De manera paralela el foro sumó a otros barrios que comenzaron a trabajar de manera paralela y entre todos lograron avanzar en pedidos colectivos y otros particulares. “Fuimos viendo que la realidad de toda la ciudad iba cambiando, que las necesidades de un sector no eran las del otro, y por eso cada barrio fue realizando su pedido”, señaló.
El enfoque de los vecinos fue lo que se fue contagiando y sobre todo la necesidad de vivir más seguros. “El estar en contacto y hacer uso de las nuevas tecnologías nos permitió ir creciendo en mucha responsabilidad y sobre todo trabajar en el compromiso ciudadano”, resumió Mónica, quien hoy se enfoca no sólo en el tema de la seguridad, sino también en acciones que hacen a una mejor convivencia en el barrio.
“Nunca pensé que íbamos a llegar tan lejos, pero la verdad es que estoy orgullosa de lo que generamos; sabemos que falta mucho, pero es importante seguir adelante”, resumió.
Entre los proyectos a futuro y los pedidos que se encuentran dentro de los temas a resolver, desde el foro destacan que la iluminación en las calles es un factor muy importante. “Por ejemplo hemos logrado poner en valor la plaza Piragine, que muchos años estuvo sin iluminación, sin espacios para los chicos; hoy está hermosa, los vecinos volvieron a la plaza y entre todos la estamos cuidando; pero ahora nos preocupa la falta de luz en la calle Uruguay desde Poncho Verde hasta Cabral y su ingreso a la playa El Yacaré. Ya enviamos notas y vamos a seguir insistiendo para que eso se resuelva”, adelantó.
LAS REUNIONES
Los encuentros del foro se realizan martes de por medio en el salón de la parroquia San Juan Bautista, desde las 19.30. Allí los vecinos debaten sobre diferentes temas y buscan alternativas para resolverlos. “Trabajamos mucho en el compromiso social, porque si pedimos iluminación de calles es para todos, no sólo para los que pedimos, es algo que debemos comenzar a entender como sociedad”, finalizó.
EL CRIMEN
Maximiliano Aquino era estudiante de Agronomía y había llegado de su San Roque natal para abrirse camino en la universidad. El joven fue asesinado a puñaladas por delincuentes en la madrugada del 1 de agosto de 2015 y su cuerpo fue asistido infructuosamente sobre la calle Uruguay 393, donde actualmente hay una placa conmemorativa. Días atrás, a cuatro años de su muerte, se realizó una misa en la parroquia San Juan Bautista.
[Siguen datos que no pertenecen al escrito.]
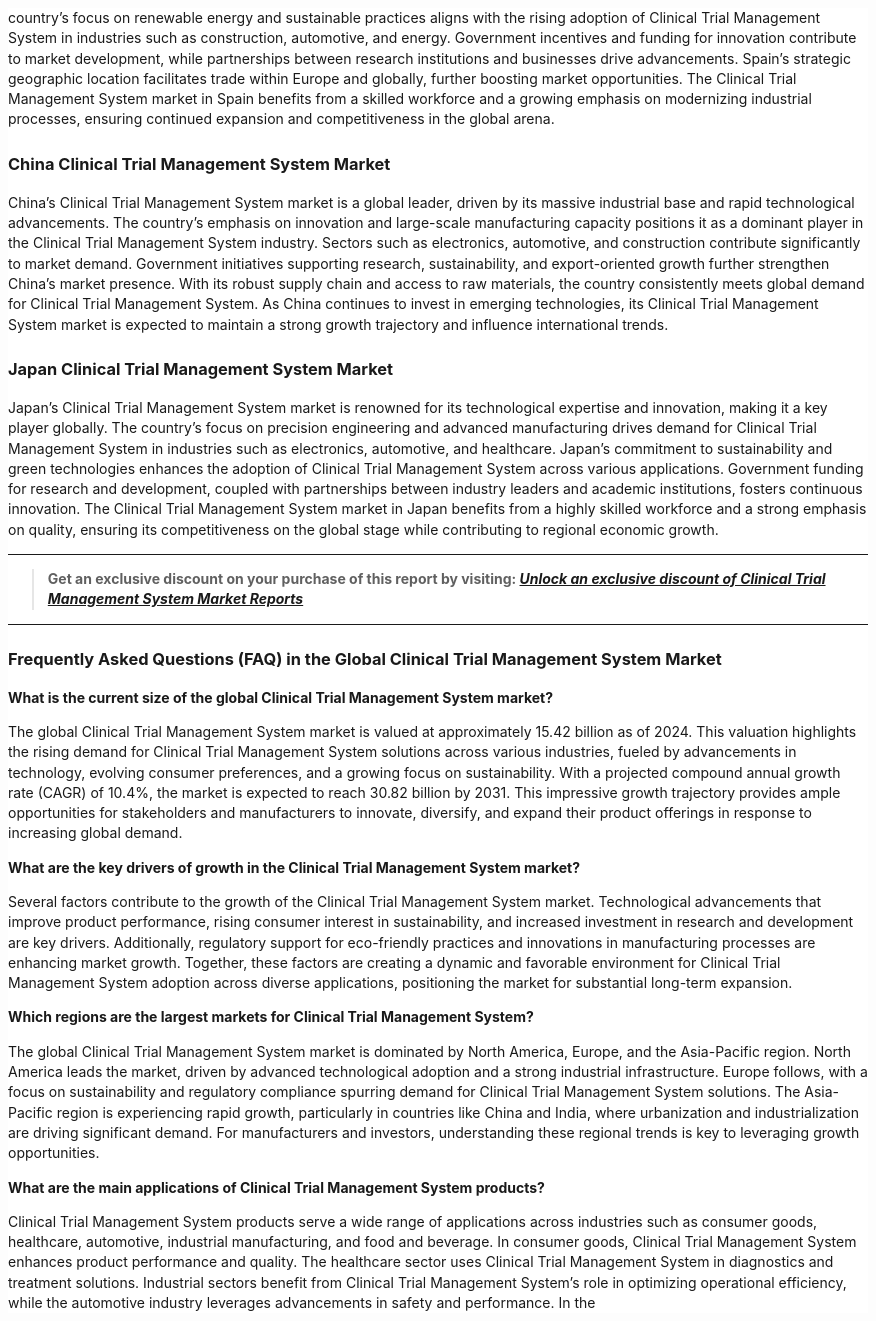 country&rsquo;s focus on renewable energy and sustainable practices aligns with the rising adoption of Clinical Trial Management System in industries such as construction, automotive, and energy. Government incentives and funding for innovation contribute to market development, while partnerships between research institutions and businesses drive advancements. Spain&rsquo;s strategic geographic location facilitates trade within Europe and globally, further boosting market opportunities. The Clinical Trial Management System market in Spain benefits from a skilled workforce and a growing emphasis on modernizing industrial processes, ensuring continued expansion and competitiveness in the global arena.</p><h3>China Clinical Trial Management System Market</h3><p>China&rsquo;s Clinical Trial Management System market is a global leader, driven by its massive industrial base and rapid technological advancements. The country&rsquo;s emphasis on innovation and large-scale manufacturing capacity positions it as a dominant player in the Clinical Trial Management System industry. Sectors such as electronics, automotive, and construction contribute significantly to market demand. Government initiatives supporting research, sustainability, and export-oriented growth further strengthen China&rsquo;s market presence. With its robust supply chain and access to raw materials, the country consistently meets global demand for Clinical Trial Management System. As China continues to invest in emerging technologies, its Clinical Trial Management System market is expected to maintain a strong growth trajectory and influence international trends.</p><h3>Japan Clinical Trial Management System Market</h3><p>Japan&rsquo;s Clinical Trial Management System market is renowned for its technological expertise and innovation, making it a key player globally. The country&rsquo;s focus on precision engineering and advanced manufacturing drives demand for Clinical Trial Management System in industries such as electronics, automotive, and healthcare. Japan&rsquo;s commitment to sustainability and green technologies enhances the adoption of Clinical Trial Management System across various applications. Government funding for research and development, coupled with partnerships between industry leaders and academic institutions, fosters continuous innovation. The Clinical Trial Management System market in Japan benefits from a highly skilled workforce and a strong emphasis on quality, ensuring its competitiveness on the global stage while contributing to regional economic growth.</p><hr /><blockquote><p><strong>Get an exclusive discount on your purchase of this report by visiting: <em><a href="://marketresearchpulse.com/ask-for-discount/1094?utm_source=Github&amp;utm_medium=021">Unlock an exclusive discount of Clinical Trial Management System Market Reports</a></em>&nbsp;</strong></p></blockquote><hr /><h3>Frequently Asked Questions (FAQ) in the Global Clinical Trial Management System Market</h3><p><strong>What is the current size of the global Clinical Trial Management System market?</strong></p><p>The global Clinical Trial Management System market is valued at approximately 15.42 billion as of 2024. This valuation highlights the rising demand for Clinical Trial Management System solutions across various industries, fueled by advancements in technology, evolving consumer preferences, and a growing focus on sustainability. With a projected compound annual growth rate (CAGR) of 10.4%, the market is expected to reach 30.82 billion by 2031. This impressive growth trajectory provides ample opportunities for stakeholders and manufacturers to innovate, diversify, and expand their product offerings in response to increasing global demand.</p><p><strong>What are the key drivers of growth in the Clinical Trial Management System market?</strong></p><p>Several factors contribute to the growth of the Clinical Trial Management System market. Technological advancements that improve product performance, rising consumer interest in sustainability, and increased investment in research and development are key drivers. Additionally, regulatory support for eco-friendly practices and innovations in manufacturing processes are enhancing market growth. Together, these factors are creating a dynamic and favorable environment for Clinical Trial Management System adoption across diverse applications, positioning the market for substantial long-term expansion.</p><p><strong>Which regions are the largest markets for Clinical Trial Management System?</strong></p><p>The global Clinical Trial Management System market is dominated by North America, Europe, and the Asia-Pacific region. North America leads the market, driven by advanced technological adoption and a strong industrial infrastructure. Europe follows, with a focus on sustainability and regulatory compliance spurring demand for Clinical Trial Management System solutions. The Asia-Pacific region is experiencing rapid growth, particularly in countries like China and India, where urbanization and industrialization are driving significant demand. For manufacturers and investors, understanding these regional trends is key to leveraging growth opportunities.</p><p><strong>What are the main applications of Clinical Trial Management System products?</strong></p><p>Clinical Trial Management System products serve a wide range of applications across industries such as consumer goods, healthcare, automotive, industrial manufacturing, and food and beverage. In consumer goods, Clinical Trial Management System enhances product performance and quality. The healthcare sector uses Clinical Trial Management System in diagnostics and treatment solutions. Industrial sectors benefit from Clinical Trial Management System&rsquo;s role in optimizing operational efficiency, while the automotive industry leverages advancements in safety and performance. In the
Los vecinos lo recuerdan con pesar porque saben que la tragedia pudo ser para cualquiera de los jóvenes que viven en el barrio. La muerte del estudiante despertó alarma en los habitantes que salieron a las calles y comenzaron a hablar de inseguridad, conformando así el foro de seguridad que luego logró abrirse camino.
Ahora, los vecinos esperan tener un playón deportivo en la esquina de José María Rolón y Jujuy, al que llamarán “Maxi Aquino”.